EXERCISE PROMPT: Omitting all images, output the entries that follow exactly as written.

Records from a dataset
────────────────────

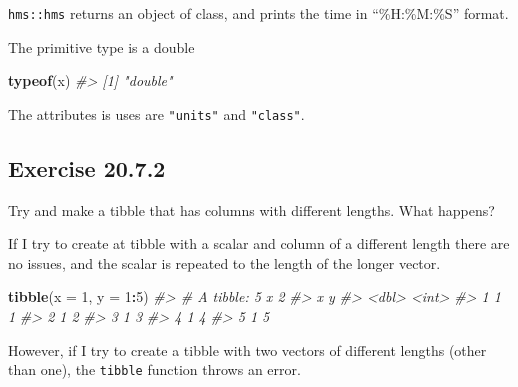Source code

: \documentclass[]{book}
\newenvironment{Shaded}{\begin{snugshade}}{\end{snugshade}}
\newcommand{\CommentTok}[1]{\textcolor[rgb]{0.56,0.35,0.01}{\textit{#1}}}
\newcommand{\DataTypeTok}[1]{\textcolor[rgb]{0.13,0.29,0.53}{#1}}
\newcommand{\DecValTok}[1]{\textcolor[rgb]{0.00,0.00,0.81}{#1}}
\newcommand{\KeywordTok}[1]{\textcolor[rgb]{0.13,0.29,0.53}{\textbf{#1}}}
\newcommand{\NormalTok}[1]{#1}
\newcommand{\OperatorTok}[1]{\textcolor[rgb]{0.81,0.36,0.00}{\textbf{#1}}}
\theoremstyle{plain}
\theoremstyle{remark}
\begin{document}
\texttt{hms::hms} returns an object of class, and prints the time in
``\%H:\%M:\%S'' format.

The primitive type is a double

\begin{Shaded}
\begin{Highlighting}[]
\KeywordTok{typeof}\NormalTok{(x)}
\CommentTok{#> [1] "double"}
\end{Highlighting}
\end{Shaded}

The attributes is uses are \texttt{"units"} and \texttt{"class"}.

\begin{Shaded}
\end{Shaded}

\hypertarget{exercise-20.7.2}{%
\subsection*{\texorpdfstring{Exercise
{20.7.2}}{Exercise 20.7.2}}\label{exercise-20.7.2}}

Try and make a tibble that has columns with different lengths. What
happens?

If I try to create at tibble with a scalar and column of a different
length there are no issues, and the scalar is repeated to the length of
the longer vector.

\begin{Shaded}
\begin{Highlighting}[]
\KeywordTok{tibble}\NormalTok{(}\DataTypeTok{x =} \DecValTok{1}\NormalTok{, }\DataTypeTok{y =} \DecValTok{1}\OperatorTok{:}\DecValTok{5}\NormalTok{)}
\CommentTok{#> # A tibble: 5 x 2}
\CommentTok{#>       x     y}
\CommentTok{#>   <dbl> <int>}
\CommentTok{#> 1     1     1}
\CommentTok{#> 2     1     2}
\CommentTok{#> 3     1     3}
\CommentTok{#> 4     1     4}
\CommentTok{#> 5     1     5}
\end{Highlighting}
\end{Shaded}

However, if I try to create a tibble with two vectors of different
lengths (other than one), the \texttt{tibble} function throws an error.
\end{document}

────────────────────

SOLUTION TO THE EXERCISE:
Source code

: \documentclass[]{book}
\newenvironment{Shaded}{\begin{snugshade}}{\end{snugshade}}
\newcommand{\CommentTok}[1]{\textcolor[rgb]{0.56,0.35,0.01}{\textit{#1}}}
\newcommand{\DataTypeTok}[1]{\textcolor[rgb]{0.13,0.29,0.53}{#1}}
\newcommand{\DecValTok}[1]{\textcolor[rgb]{0.00,0.00,0.81}{#1}}
\newcommand{\KeywordTok}[1]{\textcolor[rgb]{0.13,0.29,0.53}{\textbf{#1}}}
\newcommand{\NormalTok}[1]{#1}
\newcommand{\OperatorTok}[1]{\textcolor[rgb]{0.81,0.36,0.00}{\textbf{#1}}}
\theoremstyle{plain}
\theoremstyle{remark}
\begin{document}
\texttt{hms::hms} returns an object of class, and prints the time in
``\%H:\%M:\%S'' format.

The primitive type is a double

\begin{Shaded}
\begin{Highlighting}[]
\KeywordTok{typeof}\NormalTok{(x)}
\CommentTok{#> [1] "double"}
\end{Highlighting}
\end{Shaded}

The attributes is uses are \texttt{"units"} and \texttt{"class"}.

\begin{Shaded}
\end{Shaded}

\hypertarget{exercise-20.7.2}{%
\subsection*{\texorpdfstring{Exercise
{20.7.2}}{Exercise 20.7.2}}\label{exercise-20.7.2}}

Try and make a tibble that has columns with different lengths. What
happens?

If I try to create at tibble with a scalar and column of a different
length there are no issues, and the scalar is repeated to the length of
the longer vector.

\begin{Shaded}
\begin{Highlighting}[]
\KeywordTok{tibble}\NormalTok{(}\DataTypeTok{x =} \DecValTok{1}\NormalTok{, }\DataTypeTok{y =} \DecValTok{1}\OperatorTok{:}\DecValTok{5}\NormalTok{)}
\CommentTok{#> # A tibble: 5 x 2}
\CommentTok{#>       x     y}
\CommentTok{#>   <dbl> <int>}
\CommentTok{#> 1     1     1}
\CommentTok{#> 2     1     2}
\CommentTok{#> 3     1     3}
\CommentTok{#> 4     1     4}
\CommentTok{#> 5     1     5}
\end{Highlighting}
\end{Shaded}

However, if I try to create a tibble with two vectors of different
lengths (other than one), the \texttt{tibble} function throws an error.
\end{document}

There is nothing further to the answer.